WHO Grade 1 Meningioma

see also WHO Grade 2 Meningioma and WHO Grade 3 Meningioma

WHO Grade 1 meningiomas are the most common and least aggressive subtype of meningiomas. They are classified as benign tumors based on histopathological and biological criteria defined by the World Health Organization (WHO).

A WHO Grade 1 meningioma is a slow-growing, well-differentiated tumor that originates from the meningothelial (arachnoid cap) cells of the dura mater. It typically shows no brain invasion and has a low risk of recurrence following complete surgical resection.

WHO Grade 1 includes the following subtypes:

• Meningothelial
• Fibrous (fibroblastic)
• Transitional (mixed)
• Psammomatous
• Angiomatous
• Microcystic
• Secretory
• Lymphoplasmacyte-rich
• Metaplastic

• Low mitotic index (<4 mitoses per 10 HPF)
• Absence of brain invasion
• Uniform nuclei, minimal pleomorphism
• Absence of necrosis and prominent nucleoli
• May contain psammoma bodies (calcifications)

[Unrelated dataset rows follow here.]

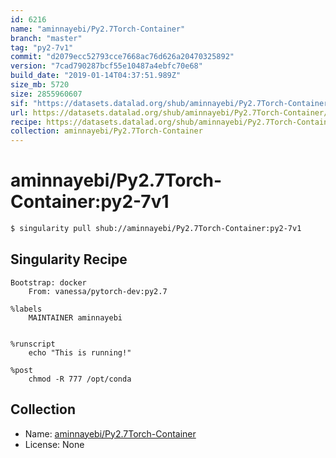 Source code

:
 ```yaml
---
id: 6216
name: "aminnayebi/Py2.7Torch-Container"
branch: "master"
tag: "py2-7v1"
commit: "d2079ecc52793cce7668ac76d626a20470325892"
version: "7cad790287bcf55e10487a4ebfc70e68"
build_date: "2019-01-14T04:37:51.989Z"
size_mb: 5720
size: 2855960607
sif: "https://datasets.datalad.org/shub/aminnayebi/Py2.7Torch-Container/py2-7v1/2019-01-14-d2079ecc-7cad7902/7cad790287bcf55e10487a4ebfc70e68.simg"
url: https://datasets.datalad.org/shub/aminnayebi/Py2.7Torch-Container/py2-7v1/2019-01-14-d2079ecc-7cad7902/
recipe: https://datasets.datalad.org/shub/aminnayebi/Py2.7Torch-Container/py2-7v1/2019-01-14-d2079ecc-7cad7902/Singularity
collection: aminnayebi/Py2.7Torch-Container
---
```


# aminnayebi/Py2.7Torch-Container:py2-7v1

```bash
$ singularity pull shub://aminnayebi/Py2.7Torch-Container:py2-7v1
```

## Singularity Recipe

```singularity
Bootstrap: docker
	From: vanessa/pytorch-dev:py2.7

%labels
	MAINTAINER aminnayebi


%runscript
	echo "This is running!"

%post
	chmod -R 777 /opt/conda
```

## Collection

 - Name: [aminnayebi/Py2.7Torch-Container](https://github.com/aminnayebi/Py2.7Torch-Container)
 - License: None

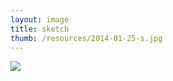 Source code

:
```yaml
---
layout: image
title: sketch
thumb: /resources/2014-01-25-s.jpg
---
```



![][image]


[image]: /resources/2014-01-25.jpg

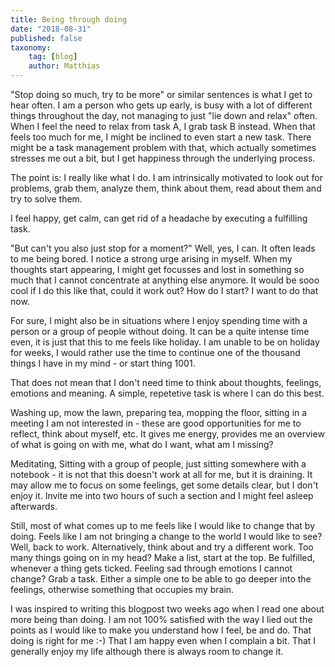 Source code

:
 ```yaml
---
title: Being through doing
date: "2018-08-31"
published: false
taxonomy:
    tag: [blog]
    author: Matthias
---
```

"Stop doing so much, try to be more" or similar sentences is what I get to hear often.
I am a person who gets up early, is busy with a lot of different things throughout the day, not managing to just "lie down and relax" often.
When I feel the need to relax from task A, I grab task B instead. When that feels too much for me, I might be inclined to even start a new task.
There might be a task management problem with that, which actually sometimes stresses me out a bit, but I get happiness through the underlying process.

The point is: I really like what I do.
I am intrinsically motivated to look out for problems, grab them, analyze them, think about them, read about them and try to solve them.

I feel happy, get calm, can get rid of a headache by executing a fulfilling task.

"But can't you also just stop for a moment?"
Well, yes, I can. It often leads to me being bored.
I notice a strong urge arising in myself.
When my thoughts start appearing, I might get focusses and lost in something so much that I cannot concentrate at anything else anymore.
It would be sooo cool if I do this like that, could it work out? How do I start? I want to do that now.

For sure, I might also be in situations where I enjoy spending time with a person or a group of people without doing.
It can be a quite intense time even, it is just that this to me feels like holiday.
I am unable to be on holiday for weeks, I would rather use the time to continue one of the thousand things I have in my mind - or start thing 1001.

That does not mean that I don't need time to think about thoughts, feelings, emotions and meaning.
A simple, repetetive task is where I can do this best.

Washing up, mow the lawn, preparing tea, mopping the floor, sitting in a meeting I am not interested in - these are good opportunities for me to reflect, think about myself, etc.
It gives me energy, provides me an overview of what is going on with me, what do I want, what am I missing?

Meditating, Sitting with a group of people, just sitting somewhere with a notebook - it is not that this doesn't work at all for me, but it is draining.
It may allow me to focus on some feelings, get some details clear, but I don't enjoy it.
Invite me into two hours of such a section and I might feel asleep afterwards.

Still, most of what comes up to me feels like I would like to change that by doing.
Feels like I am not bringing a change to the world I would like to see? Well, back to work. Alternatively, think about and try a different work.
Too many things going on in my head? Make a list, start at the top. Be fulfilled, whenever a thing gets ticked.
Feeling sad through emotions I cannot change? Grab a task. Either a simple one to be able to go deeper into the feelings, otherwise something that occupies my brain.

I was inspired to writing this blogpost two weeks ago when I read one about more being than doing.
I am not 100% satisfied with the way I lied out the points as I would like to make you understand how I feel, be and do.
That doing is right for me :-)
That I am happy even when I complain a bit.
That I generally enjoy my life although there is always room to change it.
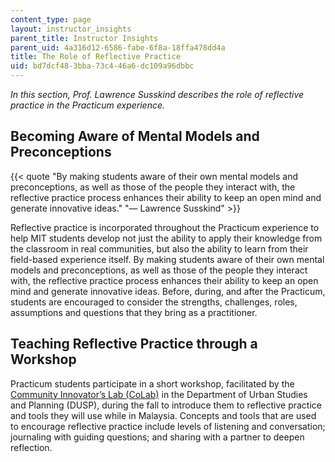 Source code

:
 ```yaml
---
content_type: page
layout: instructor_insights
parent_title: Instructor Insights
parent_uid: 4a316d12-6586-fabe-6f8a-18ffa478dd4a
title: The Role of Reflective Practice
uid: bd7dcf48-3bba-73c4-46a6-dc109a96dbbc
---
```


_In this section, Prof. Lawrence Susskind describes the role of reflective practice in the Practicum experience._

Becoming Aware of Mental Models and Preconceptions
--------------------------------------------------

{{< quote "By making students aware of their own mental models and preconceptions, as well as those of the people they interact with, the reflective practice process enhances their ability to keep an open mind and generate innovative ideas." "— Lawrence Susskind" >}}

Reflective practice is incorporated throughout the Practicum experience to help MIT students develop not just the ability to apply their knowledge from the classroom in real communities, but also the ability to learn from their field-based experience itself. By making students aware of their own mental models and preconceptions, as well as those of the people they interact with, the reflective practice process enhances their ability to keep an open mind and generate innovative ideas. Before, during, and after the Practicum, students are encouraged to consider the strengths, challenges, roles, assumptions and questions that they bring as a practitioner.

Teaching Reflective Practice through a Workshop
-----------------------------------------------

Practicum students participate in a short workshop, facilitated by the [Community Innovator’s Lab (CoLab)](https://colab.mit.edu/) in the Department of Urban Studies and Planning (DUSP), during the fall to introduce them to reflective practice and tools they will use while in Malaysia. Concepts and tools that are used to encourage reflective practice include levels of listening and conversation; journaling with guiding questions; and sharing with a partner to deepen reflection. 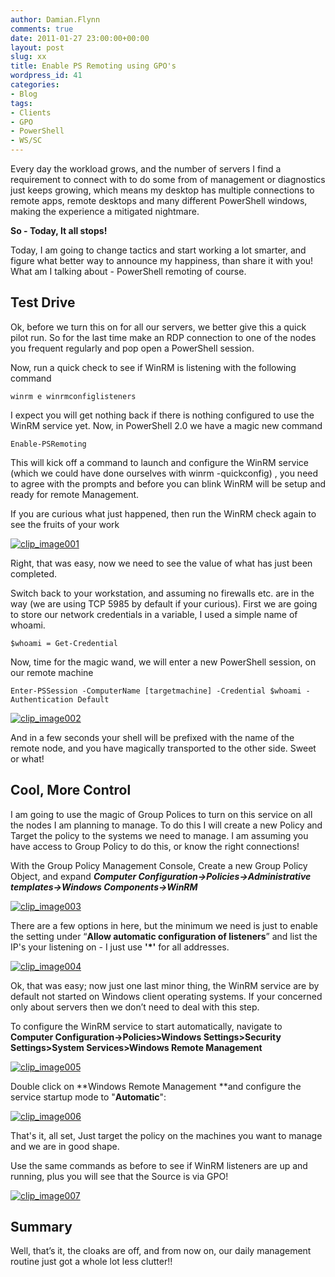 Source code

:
 ```yaml
---
author: Damian.Flynn
comments: true
date: 2011-01-27 23:00:00+00:00
layout: post
slug: xx
title: Enable PS Remoting using GPO's
wordpress_id: 41
categories:
- Blog
tags:
- Clients
- GPO
- PowerShell
- WS/SC
---
```


Every day the workload grows, and the number of servers I find a requirement to connect with to do some from of management or diagnostics just keeps growing, which means my desktop has multiple connections to remote apps, remote desktops and many different PowerShell windows, making the experience a mitigated nightmare.

**So - Today, It all stops!**

Today, I am going to change tactics and start working a lot smarter, and figure what better way to announce my happiness, than share it with you! What am I talking about - PowerShell remoting of course.

## Test Drive

Ok, before we turn this on for all our servers, we better give this a quick pilot run. So for the last time make an RDP connection to one of the nodes you frequent regularly and pop open a PowerShell session.

Now, run a quick check to see if WinRM is listening with the following command
    
    winrm e winrmconfiglisteners




  
I expect you will get nothing back if there is nothing configured to use the WinRM service yet. Now, in PowerShell 2.0 we have a magic new command  

    
    Enable-PSRemoting




This will kick off a command to launch and configure the WinRM service (which we could have done ourselves with winrm -quickconfig) , you need to agree with the prompts and before you can blink WinRM will be setup and ready for remote Management.




If you are curious what just happened, then run the WinRM check again to see the fruits of your work




[![clip_image001](http://blogstorage.damianflynn.com/wp-content/uploads/2011/01/clip_image001_thumb1.png)](http://blogstorage.damianflynn.com/wp-content/uploads/2011/01/clip_image0011.png)




Right, that was easy, now we need to see the value of what has just been completed.




Switch back to your workstation, and assuming no firewalls etc. are in the way (we are using TCP 5985 by default if your curious). First we are going to store our network credentials in a variable, I used a simple name of whoami.
    
    $whoami = Get-Credential




  
Now, time for the magic wand, we will enter a new PowerShell session, on our remote machine  

    
    Enter-PSSession -ComputerName [targetmachine] -Credential $whoami -Authentication Default




[![clip_image002](http://blogstorage.damianflynn.com/wp-content/uploads/2011/01/clip_image002_thumb1.png)](http://blogstorage.damianflynn.com/wp-content/uploads/2011/01/clip_image0021.png)




And in a few seconds your shell will be prefixed with the name of the remote node, and you have magically transported to the other side. Sweet or what!




## Cool, More Control




I am going to use the magic of Group Polices to turn on this service on all the nodes I am planning to manage. To do this I will create a new Policy and Target the policy to the systems we need to manage. I am assuming you have access to Group Policy to do this, or know the right connections!




With the Group Policy Management Console, Create a new Group Policy Object, and expand **_Computer Configuration->Policies->Administrative templates->Windows Components->WinRM_**




[![clip_image003](http://blogstorage.damianflynn.com/wp-content/uploads/2011/01/clip_image003_thumb1.png)](http://blogstorage.damianflynn.com/wp-content/uploads/2011/01/clip_image0031.png)




There are a few options in here, but the minimum we need is just to enable the setting under “**Allow automatic configuration of listeners**” and list the IP's your listening on - I just use **'*'** for all addresses.




[![clip_image004](http://blogstorage.damianflynn.com/wp-content/uploads/2011/01/clip_image004_thumb1.png)](http://blogstorage.damianflynn.com/wp-content/uploads/2011/01/clip_image0041.png)




Ok, that was easy; now just one last minor thing, the WinRM service are by default not started on Windows client operating systems. If your concerned only about servers then we don’t need to deal with this step.




To configure the WinRM service to start automatically, navigate to **Computer Configuration->Policies>Windows Settings>Security Settings>System Services>Windows Remote Management**




[![clip_image005](http://blogstorage.damianflynn.com/wp-content/uploads/2011/01/clip_image005_thumb1.png)](http://blogstorage.damianflynn.com/wp-content/uploads/2011/01/clip_image0051.png)




Double click on **Windows Remote Management **and configure the service startup mode to "**Automatic**":




[![clip_image006](http://blogstorage.damianflynn.com/wp-content/uploads/2011/01/clip_image006_thumb1.png)](http://blogstorage.damianflynn.com/wp-content/uploads/2011/01/clip_image0061.png)




That's it, all set, Just target the policy on the machines you want to manage and we are in good shape.




Use the same commands as before to see if WinRM listeners are up and running, plus you will see that the Source is via GPO!




[![clip_image007](http://blogstorage.damianflynn.com/wp-content/uploads/2011/01/clip_image007_thumb1.png)](http://blogstorage.damianflynn.com/wp-content/uploads/2011/01/clip_image0071.png)




## Summary




Well, that’s it, the cloaks are off, and from now on, our daily management routine just got a whole lot less clutter!!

• Growth: Typically slow-growing
• Location: Most often supratentorial (convexity, parasagittal, sphenoid ridge), but may occur anywhere along the meninges
• Symptoms: Related to mass effect—headache, seizures, focal neurological deficits
• Recurrence: Low after Simpson grade I or II resection

• Surgical resection is the treatment of choice
• Simpson grade I–III resection aims to minimize recurrence
• Adjuvant radiotherapy is not routinely indicated but may be considered in subtotal resection or recurrence

• Excellent prognosis with complete resection
• 5-year recurrence-free survival >90% for totally resected tumors
• Long-term follow-up recommended for subtotal resections

• WHO Classification of Tumours Editorial Board. *WHO Classification of Tumours of the Central Nervous System*. 5th ed. IARC, 2021.
• Goldbrunner R, et al. EANO guidelines for the diagnosis and treatment of meningiomas. *Lancet Oncol*. 2016.